Patient characteristics of the apical relatively-impaired pattern

Patients with an apical relatively-impaired pattern had worse outcomes than those with an apical relatively preserved pattern. The HF duration was weakly correlated with apical LS values. Shorter HF duration or disease history was associated with LVRR and prognosis [4, 20]. Based on our results regarding the associations of LS impaired pattern or GLS values with the HF duration or the LVRR, we hypothesized that advanced DCM is characterized by a severe decrease in LS in the apex.
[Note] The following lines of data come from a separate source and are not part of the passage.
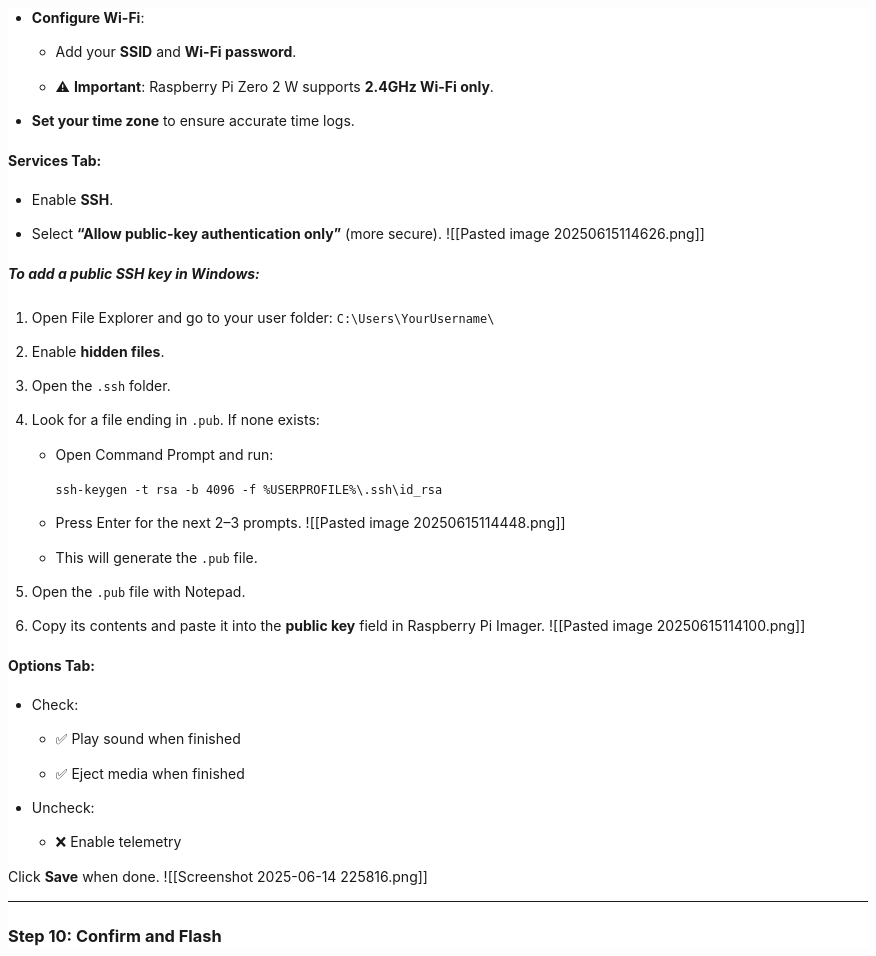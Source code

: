 - **Configure Wi-Fi**:
    
    - Add your **SSID** and **Wi-Fi password**.
        
    - ⚠️ **Important**: Raspberry Pi Zero 2 W supports **2.4GHz Wi-Fi only**.
        
- **Set your time zone** to ensure accurate time logs.
#### Services Tab:

- Enable **SSH**.
    
- Select **“Allow public-key authentication only”** (more secure).
    ![[Pasted image 20250615114626.png]]

##### To add a public SSH key in Windows:

1. Open File Explorer and go to your user folder: `C:\Users\YourUsername\`
    
2. Enable **hidden files**.
    
3. Open the `.ssh` folder.
    
4. Look for a file ending in `.pub`. If none exists:
    
    - Open Command Prompt and run:
        
        ```
        ssh-keygen -t rsa -b 4096 -f %USERPROFILE%\.ssh\id_rsa
        ```
        
    - Press Enter for the next 2–3 prompts.
        ![[Pasted image 20250615114448.png]]
    - This will generate the `.pub` file.
        
5. Open the `.pub` file with Notepad.
    
6. Copy its contents and paste it into the **public key** field in Raspberry Pi Imager.
![[Pasted image 20250615114100.png]]
#### Options Tab:

- Check:
    
    - ✅ Play sound when finished
        
    - ✅ Eject media when finished
        
- Uncheck:
    
    - ❌ Enable telemetry
        

Click **Save** when done.
![[Screenshot 2025-06-14 225816.png]]

---

### Step 10: Confirm and Flash
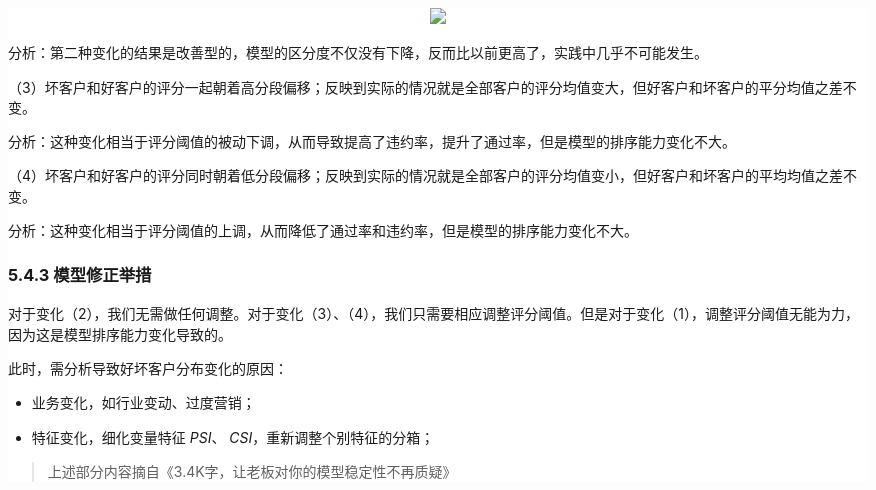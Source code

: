 <p align="center">
<img src="https://tjt.obs.cn-southwest-2.myhuaweicloud.com/ds/Z/5.4.2.0-002.png" width=600>
</p>

分析：第二种变化的结果是改善型的，模型的区分度不仅没有下降，反而比以前更高了，实践中几乎不可能发生。

（3）坏客户和好客户的评分一起朝着高分段偏移；反映到实际的情况就是全部客户的评分均值变大，但好客户和坏客户的平分均值之差不变。

分析：这种变化相当于评分阈值的被动下调，从而导致提高了违约率，提升了通过率，但是模型的排序能力变化不大。

（4）坏客户和好客户的评分同时朝着低分段偏移；反映到实际的情况就是全部客户的评分均值变小，但好客户和坏客户的平均均值之差不变。

分析：这种变化相当于评分阈值的上调，从而降低了通过率和违约率，但是模型的排序能力变化不大。

### 5.4.3 模型修正举措

对于变化（2），我们无需做任何调整。对于变化（3）、（4），我们只需要相应调整评分阈值。但是对于变化（1），调整评分阈值无能为力，因为这是模型排序能力变化导致的。

此时，需分析导致好坏客户分布变化的原因：

-  业务变化，如行业变动、过度营销； 

-  特征变化，细化变量特征 $PSI$、 $CSI$，重新调整个别特征的分箱； 

> 上述部分内容摘自《3.4K字，让老板对你的模型稳定性不再质疑》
This may be related to morphologic changes in the apex due to advanced remodeling toward spheroidization of the LV. Alternatively, differences in the amount of myocardium, distribution of beta-adrenergic receptors [21], or hemodynamic load may lead to varying progression of myocardial injury in the apex. As the progression of GLS impairment is considered to be disease progression, the pattern of LS and GLS may reflect the disease trajectory of DCM (Supplemental Fig. 2). Further studies are needed to confirm our hypothesis because we did not show enough serial data of GLS and LS patterns in study patients. Patients with an apical relatively-impaired pattern tended to more frequently have an RV-paced rhythm. This may be due to myocardial damage that required pacing because a paced rhythm was associated with higher cardiac event rates. In our preliminary assessment, RapLSI at turning on and off the pacing did not much differ (data not shown). Despite excluding patients with pacing from the analysis, RapLSI was significantly associated with cardiac events. Therefore, pacing exerts a limited effect on the RapLSI values.

Limitations

Our study had several limitations. We conducted a retrospective study with a small sample size, and sample numbers at each institution were not even. However, we believe that the results provided a new insight for assessing disease progression that is worth testing on a larger scale. We excluded patients with poor echo views. Various kinds of vendors used for LS acquirements were used, but they were not different among the three groups. We used one analyzing software (TOMTEC) to reduce the difference by vendors, but the strain values may vary according to vendor differences, making it difficult to compare the absolute values to those of other studies. Errors in RapLSI will be greater in patients with lower GLS. The impact of the absolute difference in LS values between the apex and the other segments becomes greater at the lower GLS. However, RapLSI was associated with clinical outcomes after adjustment for GLS. Our findings should be confirmed with other imaging modalities or prospective studies using serial LS data. We used BNP levels on admission, which were not measured at the same point of echocardiography.

Conclusion

DCM patients with different distributions of impaired LS had different outcomes. The LS pattern may reflect disease progression and enable risk stratification in DCM with reduced LVEF.